Secondogenito di Ali Khamenei, cresce in un ambiente fortemente intriso di fervore religioso e di militanza clandestina contro il regime dello Scià Mohammad Reza Pahlavi.

Dopo la Rivoluzione Islamica del 1979 e il conseguente trasferimento della famiglia a Teheran, frequenta la prestigiosa scuola superiore Alavi, storico canale di formazione per le future élite della Repubblica Islamica.

Gli anni della formazione e il legame con i Pasdaran

Alla fine degli anni Ottanta Mojtaba Khamenei sceglie di arruolarsi nel Corpo dei Guardiani della Rivoluzione Islamica, i Pasdaran, prendendo parte alle ultime fasi della guerra tra Iran e Iraq.

All’interno del battaglione Habib bin Muzahir stringe legami profondi e duraturi con figure che diventeranno i vertici dell’apparato di sicurezza e di intelligence del Paese, consolidando un sodalizio fondamentale per la sua futura traiettoria politica.

Successivamente avvia gli studi teologici a Qom, formandosi sotto la guida di influenti religiosi conservatori, sebbene la sua autorevolezza sia sempre derivata più dalla vicinanza al potere centrale che da una preminenza nella gerarchia dottrinale.

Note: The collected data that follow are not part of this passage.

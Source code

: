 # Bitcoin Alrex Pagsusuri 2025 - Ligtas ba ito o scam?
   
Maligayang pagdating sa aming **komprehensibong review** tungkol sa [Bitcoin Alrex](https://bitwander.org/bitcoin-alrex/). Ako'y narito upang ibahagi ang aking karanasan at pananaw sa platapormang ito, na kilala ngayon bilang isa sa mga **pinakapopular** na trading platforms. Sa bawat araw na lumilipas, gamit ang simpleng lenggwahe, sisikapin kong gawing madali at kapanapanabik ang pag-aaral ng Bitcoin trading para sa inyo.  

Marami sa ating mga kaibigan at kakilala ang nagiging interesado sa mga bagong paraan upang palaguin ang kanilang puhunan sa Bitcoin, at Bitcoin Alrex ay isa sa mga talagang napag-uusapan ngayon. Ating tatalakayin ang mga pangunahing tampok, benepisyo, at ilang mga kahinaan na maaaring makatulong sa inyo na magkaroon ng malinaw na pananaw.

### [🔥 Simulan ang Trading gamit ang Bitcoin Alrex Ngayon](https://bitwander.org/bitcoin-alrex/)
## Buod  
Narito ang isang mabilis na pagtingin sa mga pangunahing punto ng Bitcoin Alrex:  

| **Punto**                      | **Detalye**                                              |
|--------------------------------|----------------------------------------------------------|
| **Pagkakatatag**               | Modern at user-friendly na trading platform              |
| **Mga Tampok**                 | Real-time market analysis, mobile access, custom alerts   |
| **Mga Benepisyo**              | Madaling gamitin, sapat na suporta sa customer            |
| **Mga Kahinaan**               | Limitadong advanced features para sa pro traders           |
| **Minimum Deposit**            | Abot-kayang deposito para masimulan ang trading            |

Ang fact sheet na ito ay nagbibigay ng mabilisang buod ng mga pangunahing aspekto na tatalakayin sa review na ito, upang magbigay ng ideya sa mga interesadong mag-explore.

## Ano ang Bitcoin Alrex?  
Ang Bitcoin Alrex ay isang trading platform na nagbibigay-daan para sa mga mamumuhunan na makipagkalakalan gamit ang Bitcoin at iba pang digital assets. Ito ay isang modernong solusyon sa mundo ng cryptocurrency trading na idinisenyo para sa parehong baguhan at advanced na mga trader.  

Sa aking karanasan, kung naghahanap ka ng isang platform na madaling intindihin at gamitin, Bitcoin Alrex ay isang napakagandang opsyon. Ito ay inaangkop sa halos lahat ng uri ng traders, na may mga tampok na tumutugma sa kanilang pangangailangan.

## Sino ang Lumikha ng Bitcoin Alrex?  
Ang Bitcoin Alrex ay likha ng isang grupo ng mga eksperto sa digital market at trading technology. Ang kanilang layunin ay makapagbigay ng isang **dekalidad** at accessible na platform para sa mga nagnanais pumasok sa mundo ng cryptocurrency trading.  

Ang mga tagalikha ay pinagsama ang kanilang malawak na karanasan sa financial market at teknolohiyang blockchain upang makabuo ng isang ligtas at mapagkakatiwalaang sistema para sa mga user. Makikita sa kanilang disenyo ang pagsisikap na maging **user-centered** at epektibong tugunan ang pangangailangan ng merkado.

L’influenza dietro le quinte

Per decenni la figura di Mojtaba Khamenei rimane avvolta nell’ombra, lontana dalle cariche elettive e dai ruoli ministeriali pubblici.

La sua influenza si sviluppa in modo capillare all’interno dell’Ufficio della Guida Suprema, dove assume la funzione di custode e principale punto d’accesso al padre, delegato alla gestione di delicate responsabilità politiche e strategiche.

I rapporti diplomatici internazionali e le sanzioni imposte dagli Stati Uniti nel 2019 lo identificano formalmente come un attore chiave nell’indirizzo della politica regionale, legato a doppio filo alla Forza Quds e alle milizie Basij per il mantenimento della stabilità interna.

L’ascesa alla Guida Suprema

La svolta istituzionale si compie nel marzo del 2026, in seguito alla morte del padre Ali Khamenei, rimasto ucciso in un attacco aereo durante la fase iniziale del conflitto bellico.

L’Assemblea degli Esperti formalizza la nomina di Mojtaba Khamenei come terza Guida Suprema della Repubblica Islamica dell’Iran.

Si tratta di un passaggio storico senza precedenti per l’ordinamento teocratico iraniano, che per la prima volta vede il trasferimento del massimo potere per via dinastica, una continuità che si inserisce nel quadro di una grave crisi geopolitica.